The correct answer is C. Data Splitting.
Data splitting is the process of dividing a dataset into three parts: training, validation, and testing sets. The training set is used to train the model, the validation set is used to evaluate the model’s performance during training, and the testing set is used to evaluate the model’s performance after training.
Data sampling is the process of selecting a subset of data from a larger dataset. Data cleaning is the process of removing errors and inconsistencies from data. Data transformation is the process of converting data into a format that is more suitable for machine learning.
Here is a more detailed explanation of each option:
- Data Sampling: Data sampling is the process of selecting a subset of data from a larger dataset. This can be done randomly, or it can be done based on certain criteria. Data sampling is often used to reduce the size of a dataset, or to create a representative sample of a larger population.
- Data Cleaning: Data cleaning is the process of removing errors and inconsistencies from data. This can include correcting typos, removing duplicate data, and filling in missing values. Data cleaning is an important step in any data analysis project, as it can help to ensure that the results are accurate and reliable.
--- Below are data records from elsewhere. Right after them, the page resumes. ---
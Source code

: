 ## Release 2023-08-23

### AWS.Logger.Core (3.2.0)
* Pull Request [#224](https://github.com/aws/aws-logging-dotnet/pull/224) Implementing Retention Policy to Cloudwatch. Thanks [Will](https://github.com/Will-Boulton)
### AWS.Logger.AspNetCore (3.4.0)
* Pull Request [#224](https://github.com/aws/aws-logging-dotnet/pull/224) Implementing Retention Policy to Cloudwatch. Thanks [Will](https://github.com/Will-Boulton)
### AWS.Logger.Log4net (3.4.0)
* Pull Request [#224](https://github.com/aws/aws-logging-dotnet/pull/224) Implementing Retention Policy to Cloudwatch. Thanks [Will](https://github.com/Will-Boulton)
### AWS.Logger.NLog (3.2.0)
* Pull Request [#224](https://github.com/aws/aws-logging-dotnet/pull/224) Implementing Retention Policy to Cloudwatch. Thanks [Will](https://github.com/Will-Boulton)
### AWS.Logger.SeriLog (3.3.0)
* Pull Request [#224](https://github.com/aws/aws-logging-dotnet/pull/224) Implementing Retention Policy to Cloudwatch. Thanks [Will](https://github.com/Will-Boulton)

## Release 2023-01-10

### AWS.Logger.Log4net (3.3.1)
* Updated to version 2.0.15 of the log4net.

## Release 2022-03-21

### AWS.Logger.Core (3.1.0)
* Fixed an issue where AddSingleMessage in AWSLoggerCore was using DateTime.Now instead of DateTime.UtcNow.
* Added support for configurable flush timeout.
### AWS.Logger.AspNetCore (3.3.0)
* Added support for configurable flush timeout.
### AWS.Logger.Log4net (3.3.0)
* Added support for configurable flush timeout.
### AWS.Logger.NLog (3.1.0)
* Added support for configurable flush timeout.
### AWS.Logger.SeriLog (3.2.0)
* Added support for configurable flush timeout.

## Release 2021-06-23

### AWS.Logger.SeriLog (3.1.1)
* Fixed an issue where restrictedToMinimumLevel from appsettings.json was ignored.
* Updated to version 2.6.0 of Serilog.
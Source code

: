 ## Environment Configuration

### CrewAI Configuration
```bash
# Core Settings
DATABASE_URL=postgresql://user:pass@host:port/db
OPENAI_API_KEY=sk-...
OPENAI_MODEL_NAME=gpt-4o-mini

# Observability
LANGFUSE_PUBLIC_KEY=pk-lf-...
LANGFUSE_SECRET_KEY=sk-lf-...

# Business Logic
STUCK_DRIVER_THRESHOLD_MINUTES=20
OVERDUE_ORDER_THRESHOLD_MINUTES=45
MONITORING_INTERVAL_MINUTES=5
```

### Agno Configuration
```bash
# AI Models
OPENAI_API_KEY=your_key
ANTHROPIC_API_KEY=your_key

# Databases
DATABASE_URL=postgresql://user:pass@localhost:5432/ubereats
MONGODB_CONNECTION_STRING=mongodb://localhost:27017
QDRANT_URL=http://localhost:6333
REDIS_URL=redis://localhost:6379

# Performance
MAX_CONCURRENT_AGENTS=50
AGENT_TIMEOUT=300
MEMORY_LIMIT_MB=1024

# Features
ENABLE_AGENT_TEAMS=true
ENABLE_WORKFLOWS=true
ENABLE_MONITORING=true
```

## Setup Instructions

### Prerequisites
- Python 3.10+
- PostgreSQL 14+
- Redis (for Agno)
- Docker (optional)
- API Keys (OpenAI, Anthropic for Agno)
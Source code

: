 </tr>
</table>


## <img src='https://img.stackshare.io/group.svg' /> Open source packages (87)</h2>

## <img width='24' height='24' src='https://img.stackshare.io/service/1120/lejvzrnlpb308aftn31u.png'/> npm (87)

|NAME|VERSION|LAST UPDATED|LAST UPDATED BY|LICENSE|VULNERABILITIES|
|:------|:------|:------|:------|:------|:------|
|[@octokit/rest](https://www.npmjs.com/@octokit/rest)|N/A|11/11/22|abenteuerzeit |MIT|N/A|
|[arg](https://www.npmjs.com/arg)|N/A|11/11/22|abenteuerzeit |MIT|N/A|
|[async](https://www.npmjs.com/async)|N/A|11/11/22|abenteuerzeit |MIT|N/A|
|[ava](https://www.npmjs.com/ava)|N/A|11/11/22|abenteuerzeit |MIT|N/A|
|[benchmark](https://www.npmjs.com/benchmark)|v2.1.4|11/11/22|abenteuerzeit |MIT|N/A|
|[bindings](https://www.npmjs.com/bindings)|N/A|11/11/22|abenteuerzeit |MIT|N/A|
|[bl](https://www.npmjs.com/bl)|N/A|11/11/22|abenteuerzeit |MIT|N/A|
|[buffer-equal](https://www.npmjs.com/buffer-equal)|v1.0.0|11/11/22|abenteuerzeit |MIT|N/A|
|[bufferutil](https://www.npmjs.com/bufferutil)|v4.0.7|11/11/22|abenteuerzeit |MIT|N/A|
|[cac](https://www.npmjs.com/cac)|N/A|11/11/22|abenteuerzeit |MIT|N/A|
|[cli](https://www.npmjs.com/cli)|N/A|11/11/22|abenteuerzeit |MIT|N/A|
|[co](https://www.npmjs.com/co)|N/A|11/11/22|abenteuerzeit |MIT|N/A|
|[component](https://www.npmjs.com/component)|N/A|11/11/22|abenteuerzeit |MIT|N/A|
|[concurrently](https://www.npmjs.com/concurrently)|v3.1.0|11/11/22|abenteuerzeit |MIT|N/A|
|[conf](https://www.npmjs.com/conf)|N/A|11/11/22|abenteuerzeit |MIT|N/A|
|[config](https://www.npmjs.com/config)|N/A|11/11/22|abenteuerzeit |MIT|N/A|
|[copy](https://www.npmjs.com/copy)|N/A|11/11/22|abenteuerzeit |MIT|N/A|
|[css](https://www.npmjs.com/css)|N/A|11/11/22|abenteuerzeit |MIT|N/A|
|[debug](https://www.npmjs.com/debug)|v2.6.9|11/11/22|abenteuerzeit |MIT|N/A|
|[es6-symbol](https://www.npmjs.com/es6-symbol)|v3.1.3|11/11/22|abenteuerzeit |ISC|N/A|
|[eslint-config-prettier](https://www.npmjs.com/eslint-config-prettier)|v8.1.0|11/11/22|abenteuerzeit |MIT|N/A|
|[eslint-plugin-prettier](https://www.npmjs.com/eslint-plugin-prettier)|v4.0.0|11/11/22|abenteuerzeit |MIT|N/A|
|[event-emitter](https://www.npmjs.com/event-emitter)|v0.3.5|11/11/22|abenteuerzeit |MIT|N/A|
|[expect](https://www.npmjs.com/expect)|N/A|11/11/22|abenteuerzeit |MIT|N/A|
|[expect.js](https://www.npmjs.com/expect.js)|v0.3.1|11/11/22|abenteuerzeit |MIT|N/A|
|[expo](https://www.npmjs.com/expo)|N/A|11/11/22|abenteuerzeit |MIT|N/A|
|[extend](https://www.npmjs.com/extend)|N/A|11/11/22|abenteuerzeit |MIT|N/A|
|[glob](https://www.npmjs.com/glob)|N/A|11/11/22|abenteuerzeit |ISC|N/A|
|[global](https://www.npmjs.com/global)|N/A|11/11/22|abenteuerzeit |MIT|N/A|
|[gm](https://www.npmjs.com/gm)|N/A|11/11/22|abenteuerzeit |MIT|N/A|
- Data Transformation: Data transformation is the process of converting data into a format that is more suitable for machine learning. This can include converting data into a numerical format, or into a format that is compatible with a particular machine learning algorithm. Data transformation is often necessary to prepare data for machine learning, as the data may not be in a format that is compatible with the algorithm.
- Data Splitting: Data splitting is the process of dividing a dataset into three parts: training, validation, and testing sets. The training set is used to train the model, the validation set is used to evaluate the model’s performance during training, and the testing set is used to evaluate the model’s performance after training. Data splitting is an important step in any machine learning project, as it allows the model to be evaluated on data that it has not seen before.